Если с Бурцевым удалось справиться легко: 22 октября его газета «Общее дело» была закрыта по постановлению Временного правительства, то потушить скандал, вызванный выступлением Верховского в Предпарламенте не удалось, несмотря на опубликованное в печати официальное опровержение. Эстафету подхватила бульварная газета «Живое слово», которая в тот же день поместила набранную жирным шрифтом статью «Предательство». В ней, в частности, отмечалось: «…измена и предательство опутали Россию и русский народ и ведут его к позору и гибели. Нам предлагают купить мир с немцами ценою предательства наших союзников. Но это не только позор, но и гибель, так как мир с немцами означает объявление войны со всем светом: Англией, Францией, Италией, Бельгией, Сербией, Америкой, Японией и Китаем.
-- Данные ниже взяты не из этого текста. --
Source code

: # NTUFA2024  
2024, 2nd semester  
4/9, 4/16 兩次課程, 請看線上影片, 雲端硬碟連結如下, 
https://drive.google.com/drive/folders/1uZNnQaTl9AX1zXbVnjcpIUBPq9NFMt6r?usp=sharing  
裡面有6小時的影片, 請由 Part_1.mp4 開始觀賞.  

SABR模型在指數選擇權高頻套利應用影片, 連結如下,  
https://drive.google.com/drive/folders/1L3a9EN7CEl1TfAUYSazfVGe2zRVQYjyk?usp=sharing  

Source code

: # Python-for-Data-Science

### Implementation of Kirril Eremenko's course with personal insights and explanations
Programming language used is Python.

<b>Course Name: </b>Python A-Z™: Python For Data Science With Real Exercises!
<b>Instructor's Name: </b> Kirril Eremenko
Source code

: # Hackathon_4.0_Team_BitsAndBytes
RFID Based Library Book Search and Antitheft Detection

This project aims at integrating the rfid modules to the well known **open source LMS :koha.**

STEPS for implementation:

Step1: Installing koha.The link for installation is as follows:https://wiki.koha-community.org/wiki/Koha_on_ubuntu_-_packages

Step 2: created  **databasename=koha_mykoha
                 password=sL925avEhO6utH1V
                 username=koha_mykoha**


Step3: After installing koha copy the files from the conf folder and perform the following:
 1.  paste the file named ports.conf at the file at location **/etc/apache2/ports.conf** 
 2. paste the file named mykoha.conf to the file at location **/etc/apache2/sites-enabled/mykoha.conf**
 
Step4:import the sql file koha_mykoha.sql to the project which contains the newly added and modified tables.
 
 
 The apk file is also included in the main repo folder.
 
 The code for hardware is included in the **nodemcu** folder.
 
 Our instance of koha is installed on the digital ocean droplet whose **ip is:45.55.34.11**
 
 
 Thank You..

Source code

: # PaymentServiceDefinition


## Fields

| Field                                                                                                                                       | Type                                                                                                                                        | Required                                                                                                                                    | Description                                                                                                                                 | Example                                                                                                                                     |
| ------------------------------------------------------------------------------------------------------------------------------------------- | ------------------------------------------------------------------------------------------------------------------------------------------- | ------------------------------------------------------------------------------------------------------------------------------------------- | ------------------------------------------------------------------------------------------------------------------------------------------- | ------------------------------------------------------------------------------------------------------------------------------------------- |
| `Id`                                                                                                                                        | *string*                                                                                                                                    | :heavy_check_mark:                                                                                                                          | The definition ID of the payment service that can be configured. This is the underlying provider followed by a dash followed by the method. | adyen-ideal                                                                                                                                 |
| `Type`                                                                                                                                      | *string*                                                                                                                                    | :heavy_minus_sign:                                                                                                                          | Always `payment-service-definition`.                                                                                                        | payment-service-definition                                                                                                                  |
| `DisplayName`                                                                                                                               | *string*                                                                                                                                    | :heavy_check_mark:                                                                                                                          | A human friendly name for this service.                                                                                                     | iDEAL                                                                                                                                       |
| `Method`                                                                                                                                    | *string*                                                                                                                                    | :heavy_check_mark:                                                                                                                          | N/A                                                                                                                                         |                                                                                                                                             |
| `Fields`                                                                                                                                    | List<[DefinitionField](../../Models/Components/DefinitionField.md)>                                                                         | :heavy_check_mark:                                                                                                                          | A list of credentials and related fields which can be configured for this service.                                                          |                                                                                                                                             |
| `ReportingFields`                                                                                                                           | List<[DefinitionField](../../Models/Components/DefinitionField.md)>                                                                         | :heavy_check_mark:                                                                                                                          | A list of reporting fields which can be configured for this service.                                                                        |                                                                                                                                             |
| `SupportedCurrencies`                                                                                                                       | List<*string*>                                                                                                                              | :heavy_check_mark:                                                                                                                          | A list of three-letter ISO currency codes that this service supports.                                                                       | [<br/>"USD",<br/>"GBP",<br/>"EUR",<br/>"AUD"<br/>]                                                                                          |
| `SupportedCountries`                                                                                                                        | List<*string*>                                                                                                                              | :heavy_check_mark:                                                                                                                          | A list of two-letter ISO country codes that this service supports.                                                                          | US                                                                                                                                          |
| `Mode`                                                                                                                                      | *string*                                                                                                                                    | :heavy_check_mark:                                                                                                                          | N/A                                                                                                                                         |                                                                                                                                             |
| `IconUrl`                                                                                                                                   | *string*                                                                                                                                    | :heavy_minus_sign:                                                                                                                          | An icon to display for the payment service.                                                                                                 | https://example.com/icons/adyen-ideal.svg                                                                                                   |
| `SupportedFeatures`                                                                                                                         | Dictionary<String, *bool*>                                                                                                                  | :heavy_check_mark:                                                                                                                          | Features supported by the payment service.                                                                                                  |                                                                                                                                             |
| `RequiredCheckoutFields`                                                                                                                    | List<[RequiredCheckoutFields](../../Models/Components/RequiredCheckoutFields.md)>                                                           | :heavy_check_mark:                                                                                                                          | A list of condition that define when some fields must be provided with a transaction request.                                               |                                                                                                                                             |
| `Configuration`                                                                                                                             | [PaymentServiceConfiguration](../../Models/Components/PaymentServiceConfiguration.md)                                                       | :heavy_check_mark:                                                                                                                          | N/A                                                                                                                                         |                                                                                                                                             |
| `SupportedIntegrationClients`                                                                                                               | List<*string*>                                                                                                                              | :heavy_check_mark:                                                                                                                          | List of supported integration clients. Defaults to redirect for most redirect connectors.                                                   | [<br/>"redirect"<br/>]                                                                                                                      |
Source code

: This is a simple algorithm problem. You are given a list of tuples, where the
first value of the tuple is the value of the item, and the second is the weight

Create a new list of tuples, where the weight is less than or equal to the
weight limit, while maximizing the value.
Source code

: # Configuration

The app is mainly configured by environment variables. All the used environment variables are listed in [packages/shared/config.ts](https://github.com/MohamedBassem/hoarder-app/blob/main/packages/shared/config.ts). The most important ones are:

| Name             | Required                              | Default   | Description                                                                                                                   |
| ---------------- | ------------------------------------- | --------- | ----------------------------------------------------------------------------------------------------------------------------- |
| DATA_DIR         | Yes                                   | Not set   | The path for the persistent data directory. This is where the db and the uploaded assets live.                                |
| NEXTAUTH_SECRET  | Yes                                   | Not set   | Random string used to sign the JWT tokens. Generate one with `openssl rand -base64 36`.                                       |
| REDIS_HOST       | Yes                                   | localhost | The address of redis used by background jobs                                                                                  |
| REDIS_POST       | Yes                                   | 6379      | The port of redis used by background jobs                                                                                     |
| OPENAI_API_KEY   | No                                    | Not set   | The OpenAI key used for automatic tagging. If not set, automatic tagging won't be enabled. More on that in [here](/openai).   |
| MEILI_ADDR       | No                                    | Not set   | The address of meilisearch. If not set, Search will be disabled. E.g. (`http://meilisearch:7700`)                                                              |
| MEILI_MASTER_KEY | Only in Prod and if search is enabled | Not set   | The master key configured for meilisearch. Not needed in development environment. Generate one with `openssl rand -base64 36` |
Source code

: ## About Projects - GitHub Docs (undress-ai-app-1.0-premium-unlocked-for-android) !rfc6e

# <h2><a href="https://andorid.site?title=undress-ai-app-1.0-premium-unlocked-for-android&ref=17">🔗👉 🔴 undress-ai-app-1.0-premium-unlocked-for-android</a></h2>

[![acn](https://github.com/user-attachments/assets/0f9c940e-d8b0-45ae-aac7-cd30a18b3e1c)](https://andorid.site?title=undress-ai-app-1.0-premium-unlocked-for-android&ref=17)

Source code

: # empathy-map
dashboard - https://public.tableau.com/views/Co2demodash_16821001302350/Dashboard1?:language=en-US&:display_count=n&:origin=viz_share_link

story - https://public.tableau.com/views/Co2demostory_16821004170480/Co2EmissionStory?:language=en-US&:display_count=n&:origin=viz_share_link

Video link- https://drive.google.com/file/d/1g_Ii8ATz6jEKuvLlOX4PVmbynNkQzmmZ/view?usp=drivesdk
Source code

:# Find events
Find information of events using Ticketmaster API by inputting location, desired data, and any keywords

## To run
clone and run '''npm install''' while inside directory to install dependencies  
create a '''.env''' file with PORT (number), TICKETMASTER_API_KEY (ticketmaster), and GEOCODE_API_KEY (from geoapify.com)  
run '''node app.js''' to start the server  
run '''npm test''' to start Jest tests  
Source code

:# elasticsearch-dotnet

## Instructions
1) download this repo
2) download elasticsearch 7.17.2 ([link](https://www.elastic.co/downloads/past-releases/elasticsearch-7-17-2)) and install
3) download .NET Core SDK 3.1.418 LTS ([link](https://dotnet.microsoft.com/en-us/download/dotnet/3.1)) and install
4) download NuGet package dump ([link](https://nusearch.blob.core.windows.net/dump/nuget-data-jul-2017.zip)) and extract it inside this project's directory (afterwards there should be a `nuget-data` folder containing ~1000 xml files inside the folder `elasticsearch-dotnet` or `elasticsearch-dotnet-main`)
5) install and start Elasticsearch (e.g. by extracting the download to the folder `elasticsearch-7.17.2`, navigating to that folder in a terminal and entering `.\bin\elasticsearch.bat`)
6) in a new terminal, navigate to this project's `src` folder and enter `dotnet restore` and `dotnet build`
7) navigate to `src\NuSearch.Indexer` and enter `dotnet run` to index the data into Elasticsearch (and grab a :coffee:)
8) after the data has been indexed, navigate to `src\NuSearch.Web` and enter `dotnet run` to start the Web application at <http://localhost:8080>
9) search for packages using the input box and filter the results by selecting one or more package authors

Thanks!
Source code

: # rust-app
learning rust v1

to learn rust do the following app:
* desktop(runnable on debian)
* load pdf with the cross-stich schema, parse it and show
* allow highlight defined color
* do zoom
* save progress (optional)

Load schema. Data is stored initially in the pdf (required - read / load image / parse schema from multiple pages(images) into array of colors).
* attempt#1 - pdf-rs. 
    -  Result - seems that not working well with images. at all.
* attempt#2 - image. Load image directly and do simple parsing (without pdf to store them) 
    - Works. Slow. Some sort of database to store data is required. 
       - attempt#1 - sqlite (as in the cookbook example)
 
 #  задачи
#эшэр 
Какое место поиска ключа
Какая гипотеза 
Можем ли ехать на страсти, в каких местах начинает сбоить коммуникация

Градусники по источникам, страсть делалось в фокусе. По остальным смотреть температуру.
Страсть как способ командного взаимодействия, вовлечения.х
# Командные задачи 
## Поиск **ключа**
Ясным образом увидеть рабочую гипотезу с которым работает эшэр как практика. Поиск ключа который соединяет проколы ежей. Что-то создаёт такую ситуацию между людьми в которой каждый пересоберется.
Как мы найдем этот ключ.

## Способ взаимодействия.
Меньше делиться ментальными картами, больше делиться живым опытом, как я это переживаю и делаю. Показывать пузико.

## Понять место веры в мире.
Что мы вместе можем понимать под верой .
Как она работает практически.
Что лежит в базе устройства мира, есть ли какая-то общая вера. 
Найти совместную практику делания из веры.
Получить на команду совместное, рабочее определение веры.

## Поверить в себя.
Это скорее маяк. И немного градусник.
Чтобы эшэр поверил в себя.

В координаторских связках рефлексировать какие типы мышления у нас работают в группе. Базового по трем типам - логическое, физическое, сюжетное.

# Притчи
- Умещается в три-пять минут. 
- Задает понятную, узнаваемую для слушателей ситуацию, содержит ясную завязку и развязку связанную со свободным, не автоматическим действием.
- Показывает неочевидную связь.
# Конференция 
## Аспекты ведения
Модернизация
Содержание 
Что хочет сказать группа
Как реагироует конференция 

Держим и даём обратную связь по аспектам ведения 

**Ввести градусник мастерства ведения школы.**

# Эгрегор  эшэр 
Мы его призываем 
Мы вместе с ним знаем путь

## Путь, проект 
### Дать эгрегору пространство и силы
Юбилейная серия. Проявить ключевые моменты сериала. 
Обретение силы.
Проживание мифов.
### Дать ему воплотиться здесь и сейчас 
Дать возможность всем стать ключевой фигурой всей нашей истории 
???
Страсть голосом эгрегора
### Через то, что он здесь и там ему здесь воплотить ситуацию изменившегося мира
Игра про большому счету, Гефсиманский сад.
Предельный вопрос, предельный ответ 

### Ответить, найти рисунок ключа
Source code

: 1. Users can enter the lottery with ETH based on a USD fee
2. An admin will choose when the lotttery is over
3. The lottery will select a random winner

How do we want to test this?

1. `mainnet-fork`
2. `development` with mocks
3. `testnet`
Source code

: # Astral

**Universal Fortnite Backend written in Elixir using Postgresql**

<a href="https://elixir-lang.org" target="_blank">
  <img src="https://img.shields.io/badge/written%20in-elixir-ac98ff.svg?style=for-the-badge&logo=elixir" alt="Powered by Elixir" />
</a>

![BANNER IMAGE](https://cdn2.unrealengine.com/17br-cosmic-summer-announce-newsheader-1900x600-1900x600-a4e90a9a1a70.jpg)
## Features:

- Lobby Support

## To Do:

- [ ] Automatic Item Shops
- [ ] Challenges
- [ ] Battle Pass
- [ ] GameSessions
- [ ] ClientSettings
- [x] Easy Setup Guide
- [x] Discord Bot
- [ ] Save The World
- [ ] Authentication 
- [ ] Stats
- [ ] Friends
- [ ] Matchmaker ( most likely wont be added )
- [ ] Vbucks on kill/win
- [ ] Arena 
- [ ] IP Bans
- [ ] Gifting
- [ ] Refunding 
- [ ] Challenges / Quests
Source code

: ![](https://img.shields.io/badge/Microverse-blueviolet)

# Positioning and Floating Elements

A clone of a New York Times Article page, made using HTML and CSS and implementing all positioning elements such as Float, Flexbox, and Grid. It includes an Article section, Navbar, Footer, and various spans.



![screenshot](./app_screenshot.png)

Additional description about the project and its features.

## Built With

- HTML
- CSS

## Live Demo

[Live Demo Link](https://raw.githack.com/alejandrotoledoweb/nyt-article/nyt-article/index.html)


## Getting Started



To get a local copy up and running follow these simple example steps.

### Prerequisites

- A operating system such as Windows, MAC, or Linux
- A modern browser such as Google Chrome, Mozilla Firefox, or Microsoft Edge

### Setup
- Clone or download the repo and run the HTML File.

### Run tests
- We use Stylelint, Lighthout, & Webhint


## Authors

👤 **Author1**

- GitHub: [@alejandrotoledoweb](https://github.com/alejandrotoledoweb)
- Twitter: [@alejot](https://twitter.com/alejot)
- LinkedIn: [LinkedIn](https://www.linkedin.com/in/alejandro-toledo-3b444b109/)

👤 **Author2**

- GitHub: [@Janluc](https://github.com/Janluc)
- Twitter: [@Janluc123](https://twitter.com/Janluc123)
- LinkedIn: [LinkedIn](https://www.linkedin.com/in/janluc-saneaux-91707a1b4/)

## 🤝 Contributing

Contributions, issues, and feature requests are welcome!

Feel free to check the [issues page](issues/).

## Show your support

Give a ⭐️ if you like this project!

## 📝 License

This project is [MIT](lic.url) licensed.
Тогда мы должны будем заключить союз с кайзером, чтобы вести войну против свободных стран. Русский народ, ты чувствуешь, куда тебя толкают? Русский народ, мир с немцами не даст мирной жизни, а даст союз с немцем для войны со всем светом. Мир с немцами – это значит еще более кровопролитная война, но в союзе с кайзером. Вот куда толкают Россию предатели и изменники. Они должны быть арестованы и судимы за измену. Генерал Верховский немедленно должен быть удален!». Если в июльские дни «Живое слово» задавало тон в обличении «изменников»-большевиков, то теперь очередь дошла до министров Временного правительства. Развязанная самим правительством кампания по «изобличению предателей и шпионов» теперь обернулась против него же. Впрочем, обвинения «Живого слова» можно было и не принимать всерьез, на то она и желтая пресса, чтобы поливать грязью все и вся. Другое дело – как совладать с большевиками, которых отставка Верховского вдохновила на быстрейшую организацию восстания.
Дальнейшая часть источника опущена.